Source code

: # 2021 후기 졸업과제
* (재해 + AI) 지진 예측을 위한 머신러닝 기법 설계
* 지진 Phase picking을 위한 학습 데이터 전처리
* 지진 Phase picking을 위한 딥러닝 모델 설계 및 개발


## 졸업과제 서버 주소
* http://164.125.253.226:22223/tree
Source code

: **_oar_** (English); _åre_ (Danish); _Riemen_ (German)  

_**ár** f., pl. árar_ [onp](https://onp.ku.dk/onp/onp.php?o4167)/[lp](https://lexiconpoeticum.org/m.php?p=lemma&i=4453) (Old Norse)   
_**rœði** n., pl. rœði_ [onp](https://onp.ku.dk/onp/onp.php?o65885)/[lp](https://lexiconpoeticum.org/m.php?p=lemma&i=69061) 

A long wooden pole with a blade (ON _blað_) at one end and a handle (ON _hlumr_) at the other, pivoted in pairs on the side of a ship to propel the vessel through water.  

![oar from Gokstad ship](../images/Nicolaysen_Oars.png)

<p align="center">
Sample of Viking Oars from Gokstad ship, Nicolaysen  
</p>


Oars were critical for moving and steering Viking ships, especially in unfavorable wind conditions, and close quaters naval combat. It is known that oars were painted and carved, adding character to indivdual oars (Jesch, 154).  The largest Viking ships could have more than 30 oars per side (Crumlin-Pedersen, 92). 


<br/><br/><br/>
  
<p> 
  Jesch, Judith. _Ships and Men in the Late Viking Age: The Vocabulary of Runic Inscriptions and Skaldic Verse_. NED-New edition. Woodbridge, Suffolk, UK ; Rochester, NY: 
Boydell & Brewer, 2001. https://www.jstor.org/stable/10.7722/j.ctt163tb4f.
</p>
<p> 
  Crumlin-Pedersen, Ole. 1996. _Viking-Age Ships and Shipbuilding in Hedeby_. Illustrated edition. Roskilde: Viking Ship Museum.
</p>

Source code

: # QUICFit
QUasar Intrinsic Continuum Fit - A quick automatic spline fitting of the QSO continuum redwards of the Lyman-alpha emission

--------------------------------

** The problem **
Each line above is to be copied exactly as written.

** Final answer **
Source code

: # 2021 후기 졸업과제
* (재해 + AI) 지진 예측을 위한 머신러닝 기법 설계
* 지진 Phase picking을 위한 학습 데이터 전처리
* 지진 Phase picking을 위한 딥러닝 모델 설계 및 개발


## 졸업과제 서버 주소
* http://164.125.253.226:22223/tree
Source code

: **_oar_** (English); _åre_ (Danish); _Riemen_ (German)  

_**ár** f., pl. árar_ [onp](https://onp.ku.dk/onp/onp.php?o4167)/[lp](https://lexiconpoeticum.org/m.php?p=lemma&i=4453) (Old Norse)   
_**rœði** n., pl. rœði_ [onp](https://onp.ku.dk/onp/onp.php?o65885)/[lp](https://lexiconpoeticum.org/m.php?p=lemma&i=69061) 

A long wooden pole with a blade (ON _blað_) at one end and a handle (ON _hlumr_) at the other, pivoted in pairs on the side of a ship to propel the vessel through water.  

![oar from Gokstad ship](../images/Nicolaysen_Oars.png)

<p align="center">
Sample of Viking Oars from Gokstad ship, Nicolaysen  
</p>


Oars were critical for moving and steering Viking ships, especially in unfavorable wind conditions, and close quaters naval combat. It is known that oars were painted and carved, adding character to indivdual oars (Jesch, 154).  The largest Viking ships could have more than 30 oars per side (Crumlin-Pedersen, 92). 


<br/><br/><br/>
  
<p> 
  Jesch, Judith. _Ships and Men in the Late Viking Age: The Vocabulary of Runic Inscriptions and Skaldic Verse_. NED-New edition. Woodbridge, Suffolk, UK ; Rochester, NY: 
Boydell & Brewer, 2001. https://www.jstor.org/stable/10.7722/j.ctt163tb4f.
</p>
<p> 
  Crumlin-Pedersen, Ole. 1996. _Viking-Age Ships and Shipbuilding in Hedeby_. Illustrated edition. Roskilde: Viking Ship Museum.
</p>

Source code

: # QUICFit
QUasar Intrinsic Continuum Fit - A quick automatic spline fitting of the QSO continuum redwards of the Lyman-alpha emission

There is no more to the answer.